Inference latency. VLA models typically need hundreds of milliseconds to several seconds per inference. That's fine for "place this cup on the table" — a non-urgent task. But for situations requiring real-time reactions (someone steps in front of a walking robot, an object slips during grasping), this latency is unacceptable. This is exactly why GR00T N1 uses a dual-system design — a fast system for real-time control, a slow system for planning.

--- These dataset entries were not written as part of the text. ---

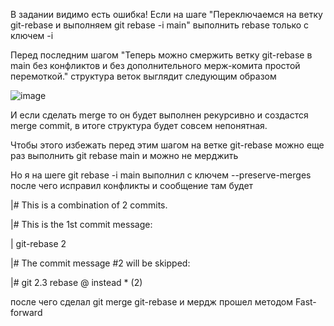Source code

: В задании видимо есть ошибка!
Если на шаге "Переключаемся на ветку git-rebase и выполняем git rebase -i main" выполнить rebase только с ключем -i 

Перед последним шагом "Теперь можно смержить ветку git-rebase в main без конфликтов и без дополнительного мерж-комита простой перемоткой." структура веток выглядит следующим образом

![image](https://user-images.githubusercontent.com/111060072/185875085-7bb60599-9787-4e78-9115-c4009c4bf31a.png)

И если сделать merge то он будет выполнен рекурсивно и создастся merge commit, в итоге структура будет совсем непонятная.

Чтобы этого избежать перед этим шагом на ветке git-rebase можно еще раз выполнить git rebase main и можно не мерджить 

Но я на шеге git rebase -i main выполнил с ключем --preserve-merges после чего исправил конфликты и сообщение там будет 

|# This is a combination of 2 commits.

|# This is the 1st commit message:

| git-rebase 2

|# The commit message #2 will be skipped:

|# git 2.3 rebase @ instead * (2)

после чего сделал git merge git-rebase и мердж прошел методом Fast-forward
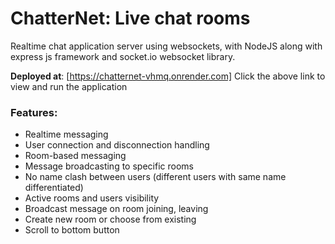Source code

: # ChatterNet: Live chat rooms

Realtime chat application server using websockets, with NodeJS along with express js framework and socket.io websocket library.

**Deployed at**: [https://chatternet-vhmq.onrender.com]
Click the above link to view and run the application

### Features:
- Realtime messaging
- User connection and disconnection handling
- Room-based messaging
- Message broadcasting to specific rooms
- No name clash between users (different users with same name differentiated)
- Active rooms and users visibility
- Broadcast message on room joining, leaving
- Create new room or choose from existing
- Scroll to bottom button
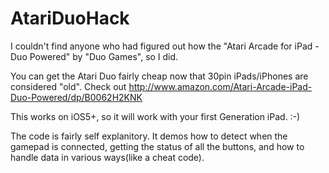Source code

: AtariDuoHack
============

I couldn't find anyone who had figured out how the "Atari Arcade for iPad - Duo Powered" by "Duo Games", so I did.

You can get the Atari Duo fairly cheap now that 30pin iPads/iPhones are considered "old". Check out http://www.amazon.com/Atari-Arcade-iPad-Duo-Powered/dp/B0062H2KNK

This works on iOS5+, so it will work with your first Generation iPad. :-)

The code is fairly self explanitory. It demos how to detect when the gamepad is connected, getting the status of all the buttons, and how to handle data in various ways(like a cheat code).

Blurry safety boundaries. Traditional robot systems have explicit safety constraints: joint torque limits, velocity limits, collision-detection emergency stops. These are deterministic rules. When you hand control to a probabilistic model, how do you guarantee it won't output an action that swings the arm into someone's face? The current approach is usually wrapping a safety filter around the VLA, but defining "safe" is itself an open problem.

Data hunger. Training a good VLA model requires enormous amounts of robot manipulation data. But collecting robot data costs orders of magnitude more than scraping internet text and images — you need real hardware, real environments, real manipulations. Synthetic data from simulation (like GraspVLA's SynGrasp-1B dataset) is the main workaround, but the sim-to-real gap persists.

A cautionary tale: One team built a VLA-powered tabletop tidying demo — 85% success rate in the lab. Swapped the table color: dropped to 40%. Changed the camera angle: dropped to 20%. Turns out the model had massively overfit to the visual background and camera pose from training. They ended up reverting to a traditional perception + planning + control pipeline, using the LLM only at the top level for task planning. This is the honest reality of most deployment projects today.

So for AI developers, the most pragmatic strategy is: use LLMs/VLMs for high-level understanding and planning (Patterns 1 and 2), use traditional modules for low-level execution, and keep a close eye on VLA progress. This field evolves nonlinearly — something you thought was "ten years away" last year might have a paper this year that doubles the success rate. But before deploying it to a real product, always ask yourself: what's the worst-case failure? How much uncertainty can you afford?

Foundation models entering robotics is an irreversible trend, but the way they'll reshape "robot development" probably isn't by replacing SLAM, Nav2, and MoveIt, but by adding a layer of understanding and reasoning on top of them. The most valuable skill set over the next few years may belong to people who understand both worlds — the capability boundaries of foundation models and the safety constraints of robot systems engineering.